Drohnen, Satelliten oder bewaffnete Schnellboote werden auf die wehr- und mittellosen Flüchtlinge angesetzt.
“Wie der Zaun zwischen den Vereinigten Staaten und Mexiko ist dieses System, bekannt als Eurosur, ein Traum für Sicherheitshardliner und die weltweite Waffenindustrie.”
– New York Times, 07.10.2013, nytimes.com/2013/10/08/opinion/the-graveyard-at-europes-doorstep.html
Doch in der Festung Europa regt sich Widerstand. Der Kampf der Gruppe „Lampedusa in Hamburg“ sorgte europaweit für Aufsehen. Diese Flüchtlinge waren Opfer der imperialistischen Intervention in Libyen und wollen auch als solche wahrgenommen werden. „Wir haben nicht den Krieg in Libyen überlebt, um auf Hamburgs Straßen zu sterben“, ist eine Botschaft der Flüchtlinge, die in Hamburg für eine beispiellose Solidaritätswelle sorgte, trotz rassistischer Hetze des Hamburger Senats, allen voran des SPD-Oberbürgermeisters Olaf Scholz, der Unterstützern strafrechtliche Verfolgung androhte.

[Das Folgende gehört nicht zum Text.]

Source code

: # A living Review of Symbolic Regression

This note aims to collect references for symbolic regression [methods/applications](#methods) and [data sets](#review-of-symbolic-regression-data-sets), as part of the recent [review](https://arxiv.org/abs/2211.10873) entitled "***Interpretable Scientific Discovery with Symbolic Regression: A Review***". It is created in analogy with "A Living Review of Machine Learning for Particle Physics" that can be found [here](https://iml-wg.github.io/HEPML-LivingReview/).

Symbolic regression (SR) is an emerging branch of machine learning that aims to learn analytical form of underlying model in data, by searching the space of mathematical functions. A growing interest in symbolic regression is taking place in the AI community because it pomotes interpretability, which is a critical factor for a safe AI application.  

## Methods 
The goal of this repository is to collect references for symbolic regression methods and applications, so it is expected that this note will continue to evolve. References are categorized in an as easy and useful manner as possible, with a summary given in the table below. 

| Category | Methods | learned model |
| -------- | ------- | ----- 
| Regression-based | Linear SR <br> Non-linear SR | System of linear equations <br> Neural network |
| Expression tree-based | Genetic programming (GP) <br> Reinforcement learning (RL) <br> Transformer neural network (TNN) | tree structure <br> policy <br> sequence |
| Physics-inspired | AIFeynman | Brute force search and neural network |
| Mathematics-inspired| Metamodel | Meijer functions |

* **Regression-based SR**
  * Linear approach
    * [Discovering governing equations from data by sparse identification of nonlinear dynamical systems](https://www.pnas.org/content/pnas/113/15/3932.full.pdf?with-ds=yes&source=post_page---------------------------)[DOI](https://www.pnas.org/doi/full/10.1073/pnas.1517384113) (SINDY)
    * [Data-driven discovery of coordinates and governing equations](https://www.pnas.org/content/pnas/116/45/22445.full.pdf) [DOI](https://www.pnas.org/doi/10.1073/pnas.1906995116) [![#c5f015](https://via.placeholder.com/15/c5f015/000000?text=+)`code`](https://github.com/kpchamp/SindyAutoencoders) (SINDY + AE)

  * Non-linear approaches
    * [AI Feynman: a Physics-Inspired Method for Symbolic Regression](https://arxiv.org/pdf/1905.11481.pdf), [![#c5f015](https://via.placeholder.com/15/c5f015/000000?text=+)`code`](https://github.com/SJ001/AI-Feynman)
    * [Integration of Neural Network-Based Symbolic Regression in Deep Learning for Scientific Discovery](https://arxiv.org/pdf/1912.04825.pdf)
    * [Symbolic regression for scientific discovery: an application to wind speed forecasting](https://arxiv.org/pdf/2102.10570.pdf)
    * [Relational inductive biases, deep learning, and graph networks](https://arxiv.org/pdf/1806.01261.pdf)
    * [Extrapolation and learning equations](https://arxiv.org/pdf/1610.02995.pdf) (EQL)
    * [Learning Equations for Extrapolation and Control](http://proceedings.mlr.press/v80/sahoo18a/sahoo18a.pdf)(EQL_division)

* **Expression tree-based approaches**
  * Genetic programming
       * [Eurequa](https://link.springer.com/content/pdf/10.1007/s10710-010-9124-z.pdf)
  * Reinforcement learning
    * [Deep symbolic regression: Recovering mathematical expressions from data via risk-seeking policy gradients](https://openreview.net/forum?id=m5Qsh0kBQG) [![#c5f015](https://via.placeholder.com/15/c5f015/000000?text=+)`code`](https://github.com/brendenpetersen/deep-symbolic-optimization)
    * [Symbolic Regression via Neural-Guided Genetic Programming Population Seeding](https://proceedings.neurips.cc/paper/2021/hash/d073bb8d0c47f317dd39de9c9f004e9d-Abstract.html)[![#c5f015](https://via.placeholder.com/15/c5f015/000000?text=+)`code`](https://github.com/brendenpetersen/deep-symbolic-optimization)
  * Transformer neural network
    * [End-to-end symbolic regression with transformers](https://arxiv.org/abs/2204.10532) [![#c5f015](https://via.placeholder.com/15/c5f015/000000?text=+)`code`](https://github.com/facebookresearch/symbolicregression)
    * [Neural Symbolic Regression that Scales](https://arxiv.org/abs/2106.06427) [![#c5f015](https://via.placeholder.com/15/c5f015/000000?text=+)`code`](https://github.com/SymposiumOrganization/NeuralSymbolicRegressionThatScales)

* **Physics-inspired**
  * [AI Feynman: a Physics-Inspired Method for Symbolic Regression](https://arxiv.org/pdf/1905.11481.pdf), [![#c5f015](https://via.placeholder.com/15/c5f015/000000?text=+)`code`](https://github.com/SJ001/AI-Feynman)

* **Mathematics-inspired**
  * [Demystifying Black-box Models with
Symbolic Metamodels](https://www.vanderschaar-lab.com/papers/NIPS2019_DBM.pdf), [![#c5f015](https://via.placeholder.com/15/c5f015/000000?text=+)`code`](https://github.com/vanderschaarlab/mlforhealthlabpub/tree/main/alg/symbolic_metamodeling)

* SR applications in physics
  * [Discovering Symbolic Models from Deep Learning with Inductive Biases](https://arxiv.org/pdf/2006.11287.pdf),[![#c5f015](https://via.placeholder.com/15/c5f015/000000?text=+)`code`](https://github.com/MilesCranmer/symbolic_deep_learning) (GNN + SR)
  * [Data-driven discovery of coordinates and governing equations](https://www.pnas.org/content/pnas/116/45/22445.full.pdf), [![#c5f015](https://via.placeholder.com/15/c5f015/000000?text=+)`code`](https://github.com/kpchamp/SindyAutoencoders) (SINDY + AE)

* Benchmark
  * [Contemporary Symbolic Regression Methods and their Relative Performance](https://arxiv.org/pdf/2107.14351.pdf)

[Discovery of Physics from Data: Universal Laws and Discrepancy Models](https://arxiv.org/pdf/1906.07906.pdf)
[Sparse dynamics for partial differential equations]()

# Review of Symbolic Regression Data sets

Für Aufsehen sorgte hierbei ein massiver Polizeieinsatz in den Stadtteilen, in denen die Flüchtlinge lebten. Mit rassistischen Polizeikontrollen wollte man an die Identitäten der Flüchtlinge kommen, damit die Behörden auch wissen, wen sie wohin abschieben könnten.
Wir haben keine Illusionen in einen menschenfreundlichen Senat, der doch bitte Herz statt Paragrafen gegenüber den Flüchtlingen anwenden soll. Notwendig sind vielmehr klassenkämpferische Mobilisierungen, aufbauend auf der breiten Solidarität in den Stadtteilen, die für die Flüchtlinge ein uneingeschränktes Aufenthaltsrecht, die Arbeitserlaubnis und volle Staatsbϋrgerrechte erkämpfen.
Nieder mit der rassistischen Festung Europa!
Gegen jede rassistische Einwanderungsbeschränkung, gegen jede Abschiebung!
Nein zu Frontex und Eurosur!
Weg mit Residenzpflicht, Dublin II-Verordnung, Drittstaatenregelung!